融資のためだから粉飾…は通用しない

粉飾決算など不正の相談をする人

販路開拓コンサルタントの千本(せんぼん)です。

帝国データバンク倒産動向調査によると、2023年のコンプライアンス違反による倒産が初の300件を超え、前年から26%増加したとの事です。コンプライアンス違反とは、架空の売り上げ計上や融通手形などの「粉飾」や、所得・資産の隠蔽などの「脱税」、その他「業法違反」などを含みます。

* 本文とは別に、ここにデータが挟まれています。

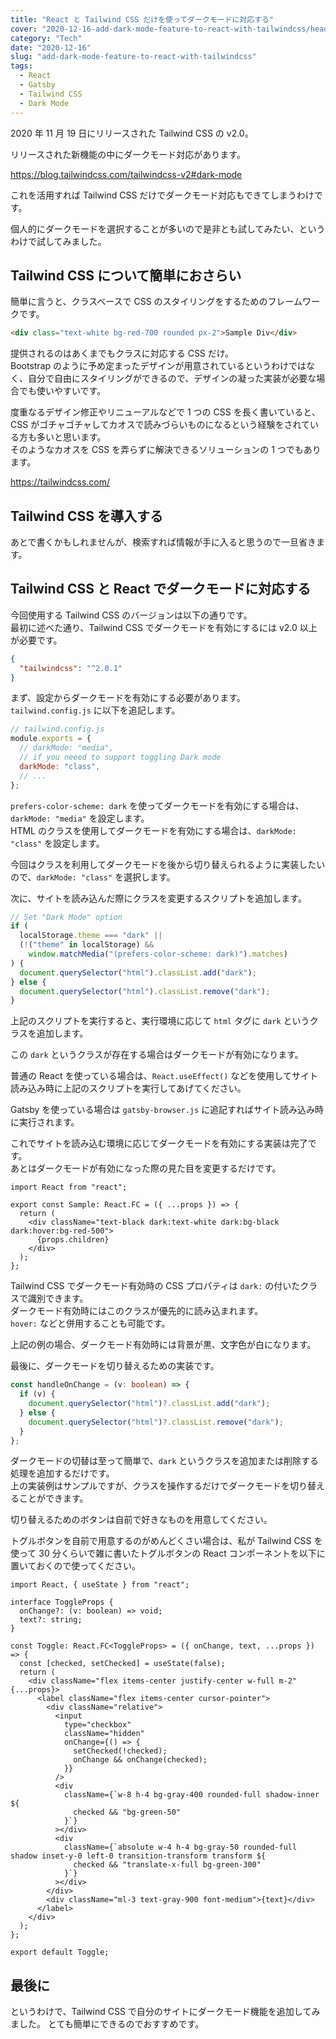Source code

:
 ```yaml
---
title: "React と Tailwind CSS だけを使ってダークモードに対応する"
cover: "2020-12-16-add-dark-mode-feature-to-react-with-tailwindcss/header.png"
category: "Tech"
date: "2020-12-16"
slug: "add-dark-mode-feature-to-react-with-tailwindcss"
tags:
  - React
  - Gatsby
  - Tailwind CSS
  - Dark Mode
---
```


2020 年 11 月 19 日にリリースされた Tailwind CSS の v2.0。

リリースされた新機能の中にダークモード対応があります。

https://blog.tailwindcss.com/tailwindcss-v2#dark-mode

これを活用すれば Tailwind CSS だけでダークモード対応もできてしまうわけです。

個人的にダークモードを選択することが多いので是非とも試してみたい、というわけで試してみました。

## Tailwind CSS について簡単におさらい

簡単に言うと、クラスベースで CSS のスタイリングをするためのフレームワークです。

```html
<div class="text-white bg-red-700 rounded px-2">Sample Div</div>
```

提供されるのはあくまでもクラスに対応する CSS だけ。  
Bootstrap のように予め定まったデザインが用意されているというわけではなく、自分で自由にスタイリングができるので、デザインの凝った実装が必要な場合でも使いやすいです。

度重なるデザイン修正やリニューアルなどで 1 つの CSS を長く書いていると、 CSS がゴチャゴチャしてカオスで読みづらいものになるという経験をされている方も多いと思います。  
そのようなカオスを CSS を弄らずに解決できるソリューションの 1 つでもあります。

https://tailwindcss.com/

## Tailwind CSS を導入する

あとで書くかもしれませんが、検索すれば情報が手に入ると思うので一旦省きます。

## Tailwind CSS と React でダークモードに対応する

今回使用する Tailwind CSS のバージョンは以下の通りです。  
最初に述べた通り、Tailwind CSS でダークモードを有効にするには v2.0 以上が必要です。

```json
{
  "tailwindcss": "^2.0.1"
}
```

まず、設定からダークモードを有効にする必要があります。  
`tailwind.config.js` に以下を追記します。

```js
// tailwind.config.js
module.exports = {
  // darkMode: "media",
  // if you neeed to support toggling Dark mode
  darkMode: "class",
  // ...
};
```

`prefers-color-scheme: dark` を使ってダークモードを有効にする場合は、`darkMode: "media"` を設定します。  
HTML のクラスを使用してダークモードを有効にする場合は、`darkMode: "class"` を設定します。

今回はクラスを利用してダークモードを後から切り替えられるように実装したいので、`darkMode: "class"` を選択します。

次に、サイトを読み込んだ際にクラスを変更するスクリプトを追加します。

```js
// Set "Dark Mode" option
if (
  localStorage.theme === "dark" ||
  (!("theme" in localStorage) &&
    window.matchMedia("(prefers-color-scheme: dark)").matches)
) {
  document.querySelector("html").classList.add("dark");
} else {
  document.querySelector("html").classList.remove("dark");
}
```

上記のスクリプトを実行すると、実行環境に応じて `html` タグに `dark` というクラスを追加します。

この `dark` というクラスが存在する場合はダークモードが有効になります。

普通の React を使っている場合は、`React.useEffect()` などを使用してサイト読み込み時に上記のスクリプトを実行してあげてください。

Gatsby を使っている場合は `gatsby-browser.js` に追記すればサイト読み込み時に実行されます。

これでサイトを読み込む環境に応じてダークモードを有効にする実装は完了です。  
あとはダークモードが有効になった際の見た目を変更するだけです。

```tsx
import React from "react";

export const Sample: React.FC = ({ ...props }) => {
  return (
    <div className="text-black dark:text-white dark:bg-black dark:hover:bg-red-500">
      {props.children}
    </div>
  );
};
```

Tailwind CSS でダークモード有効時の CSS プロパティは `dark:` の付いたクラスで識別できます。  
ダークモード有効時にはこのクラスが優先的に読み込まれます。  
`hover:` などと併用することも可能です。

上記の例の場合、ダークモード有効時には背景が黒、文字色が白になります。

最後に、ダークモードを切り替えるための実装です。

```ts
const handleOnChange = (v: boolean) => {
  if (v) {
    document.querySelector("html")?.classList.add("dark");
  } else {
    document.querySelector("html")?.classList.remove("dark");
  }
};
```

ダークモードの切替は至って簡単で、`dark` というクラスを追加または削除する処理を追加するだけです。  
上の実装例はサンプルですが、クラスを操作するだけでダークモードを切り替えることができます。

切り替えるためのボタンは自前で好きなものを用意してください。

トグルボタンを自前で用意するのがめんどくさい場合は、私が Tailwind CSS を使って 30 分くらいで雑に書いたトグルボタンの React コンポーネントを以下に置いておくので使ってください。

```tsx
import React, { useState } from "react";

interface ToggleProps {
  onChange?: (v: boolean) => void;
  text?: string;
}

const Toggle: React.FC<ToggleProps> = ({ onChange, text, ...props }) => {
  const [checked, setChecked] = useState(false);
  return (
    <div className="flex items-center justify-center w-full m-2" {...props}>
      <label className="flex items-center cursor-pointer">
        <div className="relative">
          <input
            type="checkbox"
            className="hidden"
            onChange={() => {
              setChecked(!checked);
              onChange && onChange(checked);
            }}
          />
          <div
            className={`w-8 h-4 bg-gray-400 rounded-full shadow-inner ${
              checked && "bg-green-50"
            }`}
          ></div>
          <div
            className={`absolute w-4 h-4 bg-gray-50 rounded-full shadow inset-y-0 left-0 transition-transform transform ${
              checked && "translate-x-full bg-green-300"
            }`}
          ></div>
        </div>
        <div className="ml-3 text-gray-900 font-medium">{text}</div>
      </label>
    </div>
  );
};

export default Toggle;
```

## 最後に

というわけで、Tailwind CSS で自分のサイトにダークモード機能を追加してみました。
とても簡単にできるのでおすすめです。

<データ元>『コンプライアンス違反企業の倒産動向調査(2023年度)』PR Times
調査機関:帝国データバンク

コンプライアンス違反企業の倒産動向調査(2023年度)

この様な実態を踏まえ、粉飾決算について少々お話ししたいと思います。

以前は公共団体から依頼を受けて支援コンサルティングを行うことも良くありましたが、派遣先で意外と多く目にしたのが「粉飾決算」です。たとえ社長ご本人が粉飾の事実に言及しなくても、経験値のある専門家であれば決算内容の違和感にある程度気付きます。そこで粉飾の可能性を指摘をすると、ほとんどの方はお認めになります。そしてその粉飾理由は「金融機関の融資を有利にするため仕方なく・・・」とお答えになります。

そこで粉飾の問題を、対金融機関の観点でお話します。

もし粉飾を黙ったまま金融機関から不正に融資を受けると「信用を損ねた」程度では済まず、刑事責任・民事責任の両方を負うことになるケースもあります。粉飾に手を付けて取り返しのつかない事になるかも知れません。世の中には粉飾の指南をしている者も存在する様ですが、専門家に言われるまま問題点を良く理解せず粉飾に手を染めたとしても、その責任を負うのは結果的に経営者です。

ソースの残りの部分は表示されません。